Currently the IAAF World Championships are on in Moscow. The spectator turnout has been pathetic. Even before the games started, yet again sprinting got all the bad publicity because of doping. But in games like this, a story emerges, where it's not the most popular, but the unassuming human being, that is a lesson for us all as a race.
Yesterday, Christine Ohuruogu did exactly that. Over previous two days, she had comfortably come first in quarter-finals and semi-finals. On both occasions pushing Natasha Hastings of US to second position. In the finals, Natasha was in the third lane. Christine was in the fourth. As I explained above, Natasha was effectively behind Christine. It was a slow start for Christine and Natasha was quick off the blocks. She caught up with Christine in first 80 metres alone. Now, that's such a psychological blow because Christine had beaten hands down over last two days.
By now Amantle Montsho was the clear leader who looked all set to win the gold. It was no surprise as Amantle had run the fastest 400m in the world this year in 49.33 sec. As you see in the video above, Christine didn't seem to have a chance of even getting the bronze 100 metres from the finish. When everyone had given up on her, including you, she picked up the pace for last 50 metres. Christine made a last second dip to catch up with Amantle. It was difficult to make out who had actually won. After the finish, Christine had resigned to her fate and was simply smiling, thinking the perfectly timed dip just wasn't enough.
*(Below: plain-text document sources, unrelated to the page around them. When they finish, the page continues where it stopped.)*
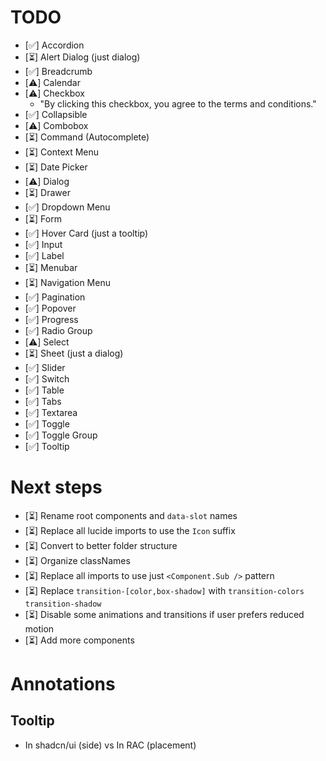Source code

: # TODO

- [✅] Accordion
- [⏳] Alert Dialog (just dialog)
- [✅] Breadcrumb
- [⚠️] Calendar
- [⚠️] Checkbox
  - "By clicking this checkbox, you agree to the terms and conditions."
- [✅] Collapsible
- [⚠️] Combobox
- [⏳] Command (Autocomplete)
- [⏳] Context Menu
- [⏳] Date Picker
- [⚠️] Dialog
- [⏳] Drawer
- [✅] Dropdown Menu
- [⏳] Form
- [✅] Hover Card (just a tooltip)
- [✅] Input
- [✅] Label
- [⏳] Menubar
- [⏳] Navigation Menu
- [✅] Pagination
- [✅] Popover
- [✅] Progress
- [✅] Radio Group
- [⚠️] Select
- [⏳] Sheet (just a dialog)
- [✅] Slider
- [✅] Switch
- [✅] Table
- [✅] Tabs
- [✅] Textarea
- [✅] Toggle
- [✅] Toggle Group
- [✅] Tooltip

# Next steps

- [⏳] Rename root components and `data-slot` names
- [⏳] Replace all lucide imports to use the `Icon` suffix
- [⏳] Convert to better folder structure
- [⏳] Organize classNames
- [⏳] Replace all imports to use just `<Component.Sub />` pattern
- [⏳] Replace `transition-[color,box-shadow]` with `transition-colors transition-shadow`
- [⏳] Disable some animations and transitions if user prefers reduced motion
- [⏳] Add more components

# Annotations

## Tooltip

- In shadcn/ui (side) vs In RAC (placement)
Soon it was announced that Christine had actually beaten Amantle by four thousandth of a second. Christine had an official finish time of 49.404 seconds as against Amantle's 49.408 seconds.
Now, I love talking about Christine also because she had been my patient way back in 2005-2006 in London. I don't get star struck. But when you meet someone who is just an amazing human being, you want them to succeed more than anything else. There were other athletes from the sprint squad who I was seeing then, but none of them came close to the shy Christine.
Sports is far beyond winning and the rat race. Soon enough no one remembers who won. It's about who you are deep inside. Christine had to dig in really deep, to give it her best, as that's all that matters. Thanks a million miles.